In the notes which accompany this story extracts are given from the Memoirs of the Prince de Ligne, those of St. Simon, and M. Sainte-Beuve's Essay, which will serve to put the reader in possession, should his memory not recall them, of the principal historical features of M. de Bonneval's extraordinary career. In order justly to appreciate the character of his wife, it is necessary to be acquainted with the history of the extraordinary man on whom she bestowed a heart that never faltered

in its allegiance. Her letters are full of beauties of thought and expression, and marked by touches of deep feeling, which would have deserved an abler translator, and a more skilful interpreter.

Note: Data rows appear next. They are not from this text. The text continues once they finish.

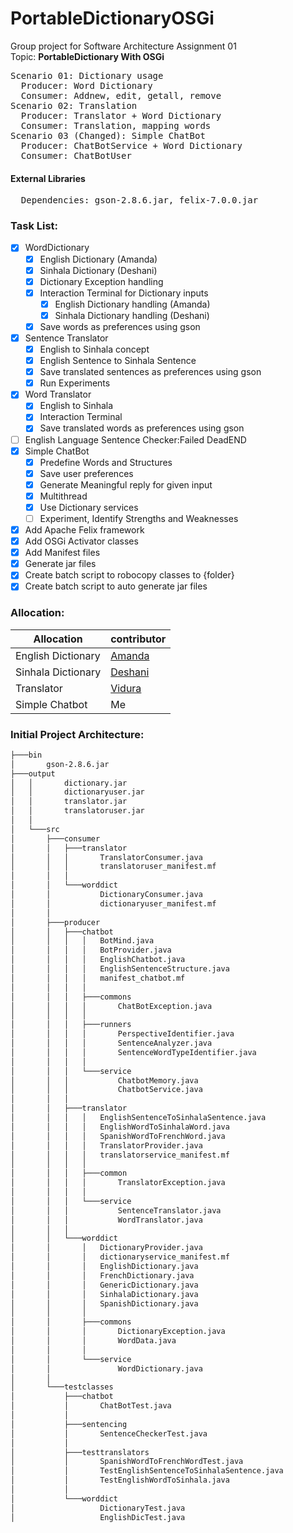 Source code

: # PortableDictionaryOSGi
Group project for Software Architecture Assignment 01   
Topic: **PortableDictionary With OSGi**
<pre>
Scenario 01: Dictionary usage  
  Producer: Word Dictionary  
  Consumer: Addnew, edit, getall, remove  
Scenario 02: Translation  
  Producer: Translator + Word Dictionary  
  Consumer: Translation, mapping words  
Scenario 03 (Changed): Simple ChatBot  
  Producer: ChatBotService + Word Dictionary  
  Consumer: ChatBotUser  
</pre>
#### External Libraries 
<pre>
  Dependencies: gson-2.8.6.jar, felix-7.0.0.jar
</pre>
### Task List:
- [x] WordDictionary
   - [x] English Dictionary (Amanda)
   - [x] Sinhala Dictionary (Deshani)
   - [x] Dictionary Exception handling
   - [x] Interaction Terminal for Dictionary inputs
      - [x] English Dictionary handling (Amanda)
      - [x] Sinhala Dictionary handling (Deshani)
   - [x] Save words as preferences using gson
- [x] Sentence Translator
   - [x] English to Sinhala concept
   - [x] English Sentence to Sinhala Sentence
   - [x] Save translated sentences as preferences using gson
   - [x] Run Experiments 
- [x] Word Translator
   - [x] English to Sinhala
   - [x] Interaction Terminal
   - [x] Save translated words as preferences using gson
- [ ] English Language Sentence Checker:Failed DeadEND
- [x] Simple ChatBot
   - [x] Predefine Words and Structures   
   - [x] Save user preferences  
   - [x] Generate Meaningful reply for given input  
   - [x] Multithread  
   - [x] Use Dictionary services  
   - [ ] Experiment, Identify Strengths and Weaknesses 
- [x] Add Apache Felix framework
- [x] Add OSGi Activator classes
- [x] Add Manifest files
- [x] Generate jar files
- [x] Create batch script to robocopy classes to {folder}
- [x] Create batch script to auto generate jar files
### Allocation:  
|Allocation|contributor|
|-|-|
|English Dictionary|[Amanda](https://github.com/amandaaaim)|
|Sinhala Dictionary|[Deshani](https://github.com/DeshaniMAWD)|
|Translator|[Vidura](https://github.com/vidurasathsara99)|
|Simple Chatbot|Me|

### Initial Project Architecture:  
```bash
├───bin
│       gson-2.8.6.jar
├───output
│   │       dictionary.jar
│   │       dictionaryuser.jar
│   │       translator.jar
│   │       translatoruser.jar
│   │
│   └───src
│       ├───consumer
│       │   ├───translator
│       │   │       TranslatorConsumer.java
│       │   │       translatoruser_manifest.mf
│       │   │
│       │   └───worddict
│       │           DictionaryConsumer.java
│       │           dictionaryuser_manifest.mf
│       │
│       ├───producer
│       │   ├───chatbot
│       │   │   │   BotMind.java
│       │   │   │   BotProvider.java
│       │   │   │   EnglishChatbot.java
│       │   │   │   EnglishSentenceStructure.java
│       │   │   │   manifest_chatbot.mf
│       │   │   │
│       │   │   ├───commons
│       │   │   │       ChatBotException.java
│       │   │   │
│       │   │   ├───runners
│       │   │   │       PerspectiveIdentifier.java
│       │   │   │       SentenceAnalyzer.java
│       │   │   │       SentenceWordTypeIdentifier.java
│       │   │   │
│       │   │   └───service
│       │   │           ChatbotMemory.java
│       │   │           ChatbotService.java
│       │   │
│       │   ├───translator
│       │   │   │   EnglishSentenceToSinhalaSentence.java
│       │   │   │   EnglishWordToSinhalaWord.java
│       │   │   │   SpanishWordToFrenchWord.java
│       │   │   │   TranslatorProvider.java
│       │   │   │   translatorservice_manifest.mf
│       │   │   │
│       │   │   ├───common
│       │   │   │       TranslatorException.java
│       │   │   │
│       │   │   └───service
│       │   │           SentenceTranslator.java
│       │   │           WordTranslator.java
│       │   │
│       │   └───worddict
│       │       │   DictionaryProvider.java
│       │       │   dictionaryservice_manifest.mf
│       │       │   EnglishDictionary.java
│       │       │   FrenchDictionary.java
│       │       │   GenericDictionary.java
│       │       │   SinhalaDictionary.java
│       │       │   SpanishDictionary.java
│       │       │
│       │       ├───commons
│       │       │       DictionaryException.java
│       │       │       WordData.java
│       │       │
│       │       └───service
│       │               WordDictionary.java
│       │
│       └───testclasses
│           ├───chatbot
│           │       ChatBotTest.java
│           │
│           ├───sentencing
│           │       SentenceCheckerTest.java
│           │
│           ├───testtranslators
│           │       SpanishWordToFrenchWordTest.java
│           │       TestEnglishSentenceToSinhalaSentence.java
│           │       TestEnglishWordToSinhala.java
│           │
│           └───worddict
│                   DictionaryTest.java
│                   EnglishDicTest.java
```
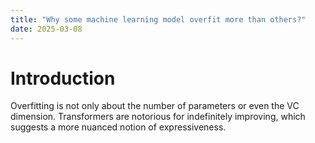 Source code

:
 ```yaml
---
title: "Why some machine learning model overfit more than others?"
date: 2025-03-08
---
```


# Introduction

Overfitting is not only about the number of parameters or even the VC dimension. Transformers are notorious for indefinitely improving, which suggests a more nuanced notion of expressiveness.
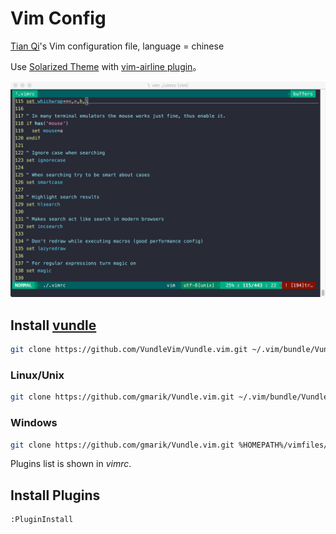 # Vim Config

[Tian Qi](http://www.thomastian.com)'s Vim configuration file, language = chinese

Use [Solarized Theme](https://ethanschoonover.com/solarized/) with [vim-airline plugin](https://github.com/vim-airline/vim-airline)。

![screenshot](https://github.com/kitian616/config/blob/master/vim/screenshot.png?raw=true)

## Install [vundle](https://github.com/gmarik/Vundle.vim)

```bash
git clone https://github.com/VundleVim/Vundle.vim.git ~/.vim/bundle/Vundle.vim
```

### Linux/Unix

```bash
git clone https://github.com/gmarik/Vundle.vim.git ~/.vim/bundle/Vundle.vim
```

### Windows

```bash
git clone https://github.com/gmarik/Vundle.vim.git %HOMEPATH%/vimfiles/bundle/Vundle.vim
```

Plugins list is shown in *vimrc*.

## Install Plugins

```bash
:PluginInstall
```
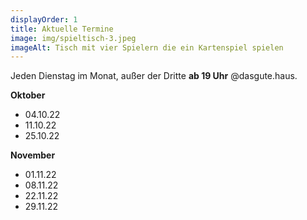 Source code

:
 ```yaml
---
displayOrder: 1
title: Aktuelle Termine
image: img/spieltisch-3.jpeg
imageAlt: Tisch mit vier Spielern die ein Kartenspiel spielen
---
```

Jeden Dienstag im Monat, außer der Dritte **ab 19 Uhr** @dasgute.haus.

**Oktober**

* 04.10.22
* 11.10.22
* 25.10.22

**November**

* 01.11.22
* 08.11.22
* 22.11.22
* 29.11.22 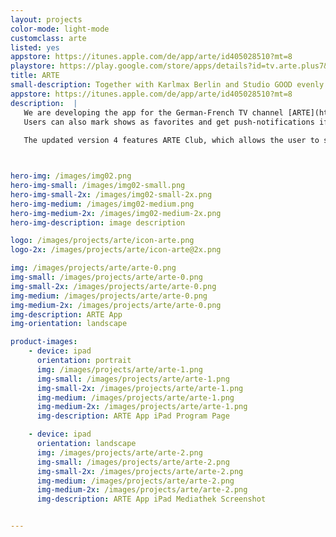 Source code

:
 ```yaml
---
layout: projects
color-mode: light-mode
customclass: arte
listed: yes
appstore: https://itunes.apple.com/de/app/arte/id405028510?mt=8
playstore: https://play.google.com/store/apps/details?id=tv.arte.plus7&hl=de
title: ARTE
small-description: Together with Karlmax Berlin and Studio GOOD evenly rebuilt the iPhone, iPad and Android apps for ARTE, the French-German TV channel.
appstore: https://itunes.apple.com/de/app/arte/id405028510?mt=8
description:  |
   We are developing the app for the German-French TV channel [ARTE](http://arte.tv). Together with [Karlmax Berlin](https://www.karlmaxberlin.de) and [Studio GOOD](http://www.studio-good.de) we reimagined their iPhone, iPad and Android Apps. The apps features a live stream as well as a media center that allows the user to catchup with movies, series, news and shows he has missed. The user can choose between a German and a French version with or without subtitles. There are also subtitles for the hearing-impaired.
   Users can also mark shows as favorites and get push-notifications if they don't want to miss a show. 
   
   The updated version 4 features ARTE Club, which allows the user to sync favorites, recently watchted videos and his favoirte shows between devices and the website. We also added full access to ARTE's platform inclding ARTE Concert, which give access to several hundred concerts as well as festival recordings.



hero-img: /images/img02.png
hero-img-small: /images/img02-small.png
hero-img-small-2x: /images/img02-small-2x.png
hero-img-medium: /images/img02-medium.png
hero-img-medium-2x: /images/img02-medium-2x.png
hero-img-description: image description

logo: /images/projects/arte/icon-arte.png
logo-2x: /images/projects/arte/icon-arte@2x.png

img: /images/projects/arte/arte-0.png
img-small: /images/projects/arte/arte-0.png
img-small-2x: /images/projects/arte/arte-0.png
img-medium: /images/projects/arte/arte-0.png
img-medium-2x: /images/projects/arte/arte-0.png
img-description: ARTE App
img-orientation: landscape

product-images:
    - device: ipad
      orientation: portrait
      img: /images/projects/arte/arte-1.png
      img-small: /images/projects/arte/arte-1.png
      img-small-2x: /images/projects/arte/arte-1.png
      img-medium: /images/projects/arte/arte-1.png
      img-medium-2x: /images/projects/arte/arte-1.png
      img-description: ARTE App iPad Program Page

    - device: ipad
      orientation: landscape
      img: /images/projects/arte/arte-2.png
      img-small: /images/projects/arte/arte-2.png
      img-small-2x: /images/projects/arte/arte-2.png
      img-medium: /images/projects/arte/arte-2.png
      img-medium-2x: /images/projects/arte/arte-2.png
      img-description: ARTE App iPad Mediathek Screenshot


---
```

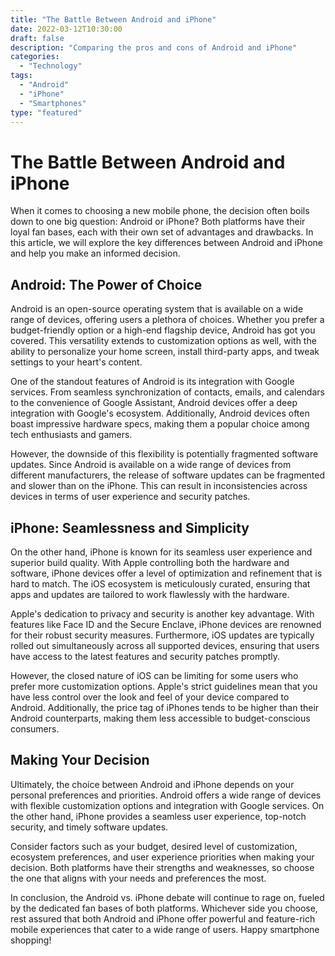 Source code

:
 ```yaml
--- 
title: "The Battle Between Android and iPhone"
date: 2022-03-12T10:30:00
draft: false
description: "Comparing the pros and cons of Android and iPhone"
categories: 
  - "Technology"
tags:
  - "Android"
  - "iPhone"
  - "Smartphones"
type: "featured"
---
```


# The Battle Between Android and iPhone

When it comes to choosing a new mobile phone, the decision often boils down to one big question: Android or iPhone? Both platforms have their loyal fan bases, each with their own set of advantages and drawbacks. In this article, we will explore the key differences between Android and iPhone and help you make an informed decision.

## Android: The Power of Choice

Android is an open-source operating system that is available on a wide range of devices, offering users a plethora of choices. Whether you prefer a budget-friendly option or a high-end flagship device, Android has got you covered. This versatility extends to customization options as well, with the ability to personalize your home screen, install third-party apps, and tweak settings to your heart's content.

One of the standout features of Android is its integration with Google services. From seamless synchronization of contacts, emails, and calendars to the convenience of Google Assistant, Android devices offer a deep integration with Google's ecosystem. Additionally, Android devices often boast impressive hardware specs, making them a popular choice among tech enthusiasts and gamers.

However, the downside of this flexibility is potentially fragmented software updates. Since Android is available on a wide range of devices from different manufacturers, the release of software updates can be fragmented and slower than on the iPhone. This can result in inconsistencies across devices in terms of user experience and security patches.

## iPhone: Seamlessness and Simplicity

On the other hand, iPhone is known for its seamless user experience and superior build quality. With Apple controlling both the hardware and software, iPhone devices offer a level of optimization and refinement that is hard to match. The iOS ecosystem is meticulously curated, ensuring that apps and updates are tailored to work flawlessly with the hardware.

Apple's dedication to privacy and security is another key advantage. With features like Face ID and the Secure Enclave, iPhone devices are renowned for their robust security measures. Furthermore, iOS updates are typically rolled out simultaneously across all supported devices, ensuring that users have access to the latest features and security patches promptly.

However, the closed nature of iOS can be limiting for some users who prefer more customization options. Apple's strict guidelines mean that you have less control over the look and feel of your device compared to Android. Additionally, the price tag of iPhones tends to be higher than their Android counterparts, making them less accessible to budget-conscious consumers.

## Making Your Decision

Ultimately, the choice between Android and iPhone depends on your personal preferences and priorities. Android offers a wide range of devices with flexible customization options and integration with Google services. On the other hand, iPhone provides a seamless user experience, top-notch security, and timely software updates.

Consider factors such as your budget, desired level of customization, ecosystem preferences, and user experience priorities when making your decision. Both platforms have their strengths and weaknesses, so choose the one that aligns with your needs and preferences the most.

In conclusion, the Android vs. iPhone debate will continue to rage on, fueled by the dedicated fan bases of both platforms. Whichever side you choose, rest assured that both Android and iPhone offer powerful and feature-rich mobile experiences that cater to a wide range of users. Happy smartphone shopping!
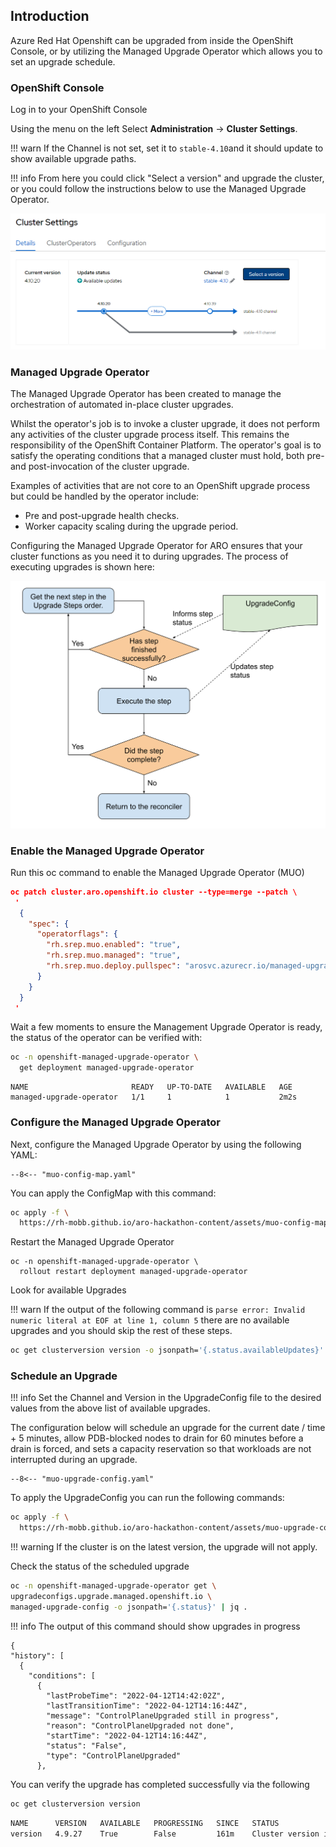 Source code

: ## Introduction

Azure Red Hat Openshift can be upgraded from inside the OpenShift Console, or by utilizing the Managed Upgrade Operator which allows you to set an upgrade schedule.

### OpenShift Console

Log in to your OpenShift Console

Using the menu on the left Select **Administration** -> **Cluster Settings**.

!!! warn
    If the Channel is not set, set it to `stable-4.10`and it should update to show available upgrade paths.

!!! info
    From here you could click "Select a version" and upgrade the cluster, or you could follow the instructions below to use the Managed Upgrade Operator.

![screenshot of aro console upgrade screen](Images/aro-console-upgrade.png)

### Managed Upgrade Operator

The Managed Upgrade Operator has been created to manage the orchestration of automated in-place cluster upgrades.

Whilst the operator's job is to invoke a cluster upgrade, it does not perform any activities of the cluster upgrade process itself. This remains the responsibility of the OpenShift Container Platform. The operator's goal is to satisfy the operating conditions that a managed cluster must hold, both pre- and post-invocation of the cluster upgrade.

Examples of activities that are not core to an OpenShift upgrade process but could be handled by the operator include:

- Pre and post-upgrade health checks.
- Worker capacity scaling during the upgrade period.

Configuring the Managed Upgrade Operator for ARO ensures that your cluster functions as you need it to during upgrades. The process of executing upgrades is shown here:

![MUO Upgrade Process](../assets/images/upgradecluster-flow.svg)

### Enable the Managed Upgrade Operator

Run this oc command to enable the Managed Upgrade Operator (MUO)

```json
oc patch cluster.aro.openshift.io cluster --type=merge --patch \
 '
  {
    "spec": {
      "operatorflags": {
        "rh.srep.muo.enabled": "true",
        "rh.srep.muo.managed": "true",
        "rh.srep.muo.deploy.pullspec": "arosvc.azurecr.io/managed-upgrade-operator@sha256:f57615aa690580a12c1e5031ad7ea674ce249c3d0f54e6dc4d070e42a9c9a274"
      }
    }
  }
 '
```

Wait a few moments to ensure the Management Upgrade Operator is ready, the status of the operator can be verified with:

```bash
oc -n openshift-managed-upgrade-operator \
  get deployment managed-upgrade-operator
```

```{ .text .no-copy }
NAME                       READY   UP-TO-DATE   AVAILABLE   AGE
managed-upgrade-operator   1/1     1            1           2m2s
```

### Configure the Managed Upgrade Operator

Next, configure the Managed Upgrade Operator by using the following YAML:

``` title="muo-config-map.yaml"
--8<-- "muo-config-map.yaml"
```

You can apply the ConfigMap with this command:

```bash
oc apply -f \
  https://rh-mobb.github.io/aro-hackathon-content/assets/muo-config-map.yaml
```

Restart the Managed Upgrade Operator

```
oc -n openshift-managed-upgrade-operator \
  rollout restart deployment managed-upgrade-operator
```

Look for available Upgrades

!!! warn
    If the output of the following command is `parse error: Invalid numeric literal at EOF at line 1, column 5` there are no available upgrades and you should skip the rest of these steps.

```bash
oc get clusterversion version -o jsonpath='{.status.availableUpdates}' | jq .
```

### Schedule an Upgrade

!!! info
    Set the Channel and Version in the UpgradeConfig file to the desired values from the above list of available upgrades.

The configuration below will schedule an upgrade for the current date / time + 5 minutes, allow PDB-blocked nodes to drain for 60 minutes before a drain is forced, and sets a capacity reservation so that workloads are not interrupted during an upgrade.

``` title="muo-upgrade-config.yaml"
--8<-- "muo-upgrade-config.yaml"
```

To apply the UpgradeConfig you can run the following commands:

```bash
oc apply -f \
  https://rh-mobb.github.io/aro-hackathon-content/assets/muo-upgrade-config.yaml
```

!!! warning
    If the cluster is on the latest version, the upgrade will not apply.


Check the status of the scheduled upgrade

```bash
oc -n openshift-managed-upgrade-operator get \
upgradeconfigs.upgrade.managed.openshift.io \
managed-upgrade-config -o jsonpath='{.status}' | jq .
```

!!! info
    The output of this command should show upgrades in progress

```{ .json .no-copy }
{
"history": [
  {
    "conditions": [
      {
        "lastProbeTime": "2022-04-12T14:42:02Z",
        "lastTransitionTime": "2022-04-12T14:16:44Z",
        "message": "ControlPlaneUpgraded still in progress",
        "reason": "ControlPlaneUpgraded not done",
        "startTime": "2022-04-12T14:16:44Z",
        "status": "False",
        "type": "ControlPlaneUpgraded"
      },
```

You can verify the upgrade has completed successfully via the following

```bash
oc get clusterversion version
```

```bash
NAME      VERSION   AVAILABLE   PROGRESSING   SINCE   STATUS
version   4.9.27    True        False         161m    Cluster version is 4.9.27
```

It only remains to be added that this

work was originally written in French, and published in Paris. Several alterations

have been made in this English Edition. Passages have been remodelled in order to adapt them to the genius of the language, and considerable additions have been introduced into the narrative.

THE COUNTESS DE BONNEVAL.

First Chapter.

"ROMANTIC, tender, visionary, mild,
Affectionate, reflecting, when a child,
With fear instinctive she from harshness fled,
And gentle tears for all who suffered shed.
Tales of misfortune touched her generous heart,
Of maidens left, or lovers forced to part.
Arabian nights' and Persian tales she read,
With long romances, with adventures fed

Her stirring thoughts, and dreamed of warlike fights
Of captive heroes, and victorious knights."-CRAbbe.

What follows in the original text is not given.